Las dilaciones para completar el esquema de vacunación son apenas uno de los factores que generan incertidumbre sobre la evolución de la pandemia en la Argentina. El límite de los 100.000 muertos se cruzó cuando algunas tenues señales, como la ocupación de las camas de terapia intensiva, podrían marcar que lo peor ya pasó, pero ningún especialista se atreve a pronosticar una pronta superación de la epidemia.
Uno de los segmentos de la población más perjudicado por las políticas del Gobierno fueron los niños en edad escolar. Primero se les prohibió hasta salir de las casas y luego se les restringió durante largos meses su derecho a la educación.

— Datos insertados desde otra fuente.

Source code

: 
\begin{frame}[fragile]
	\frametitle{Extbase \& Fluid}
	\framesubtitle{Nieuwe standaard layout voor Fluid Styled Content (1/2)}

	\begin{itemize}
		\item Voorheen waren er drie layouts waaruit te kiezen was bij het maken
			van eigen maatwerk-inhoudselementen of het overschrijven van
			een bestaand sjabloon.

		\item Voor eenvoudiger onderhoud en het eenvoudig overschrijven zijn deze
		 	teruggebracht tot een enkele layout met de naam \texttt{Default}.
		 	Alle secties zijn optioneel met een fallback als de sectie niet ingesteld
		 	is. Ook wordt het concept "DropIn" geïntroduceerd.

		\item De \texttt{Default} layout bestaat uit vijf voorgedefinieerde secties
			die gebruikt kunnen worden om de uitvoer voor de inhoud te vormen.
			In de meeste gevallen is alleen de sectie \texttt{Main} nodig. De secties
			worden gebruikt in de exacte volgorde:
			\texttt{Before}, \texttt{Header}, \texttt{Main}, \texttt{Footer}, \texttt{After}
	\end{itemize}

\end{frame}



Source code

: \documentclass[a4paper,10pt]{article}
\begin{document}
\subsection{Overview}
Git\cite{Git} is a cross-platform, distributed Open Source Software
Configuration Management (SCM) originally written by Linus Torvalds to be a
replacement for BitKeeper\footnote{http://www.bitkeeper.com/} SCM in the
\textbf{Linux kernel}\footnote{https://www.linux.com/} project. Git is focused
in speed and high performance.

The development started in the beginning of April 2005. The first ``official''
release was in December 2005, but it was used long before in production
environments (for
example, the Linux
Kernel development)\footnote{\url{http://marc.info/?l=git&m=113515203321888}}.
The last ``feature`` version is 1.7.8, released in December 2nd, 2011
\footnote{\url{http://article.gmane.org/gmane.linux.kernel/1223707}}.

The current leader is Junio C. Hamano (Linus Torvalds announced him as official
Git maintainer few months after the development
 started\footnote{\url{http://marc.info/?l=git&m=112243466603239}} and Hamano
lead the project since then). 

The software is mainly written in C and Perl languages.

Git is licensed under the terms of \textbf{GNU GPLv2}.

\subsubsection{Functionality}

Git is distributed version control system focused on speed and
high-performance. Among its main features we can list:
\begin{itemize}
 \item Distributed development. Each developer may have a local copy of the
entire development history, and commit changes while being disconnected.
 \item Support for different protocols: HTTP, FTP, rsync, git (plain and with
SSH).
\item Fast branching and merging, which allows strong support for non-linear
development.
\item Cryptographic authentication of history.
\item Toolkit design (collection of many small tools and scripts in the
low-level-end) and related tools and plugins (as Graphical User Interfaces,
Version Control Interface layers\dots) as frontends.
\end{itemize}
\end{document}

Los chicos del Gran Buenos Aires fueron particularmente damnificados por el tesón que el Gobierno puso en mantener las aulas cerradas, una medida que se continuó durante casi todo el año pasado y el inicio del actual. La grieta de desigualdad generada por la educación virtual entre aquellos niños con acceso a tecnología y los que debieron conformarse con ejercicios enviados por WhatsApp quedó registrada en múltiples estudios, incluyendo los del propio ministerio de Educación.
Encerrado en su receta y atrincherado contra los supuestos enemigos de la salud, el oficialismo no supo, o no pudo, estar a la altura de las enormes demandas que planteó el drama de la pandemia. Los 100.000 muertos son parte del legado con que se escribirá la historia de este Gobierno.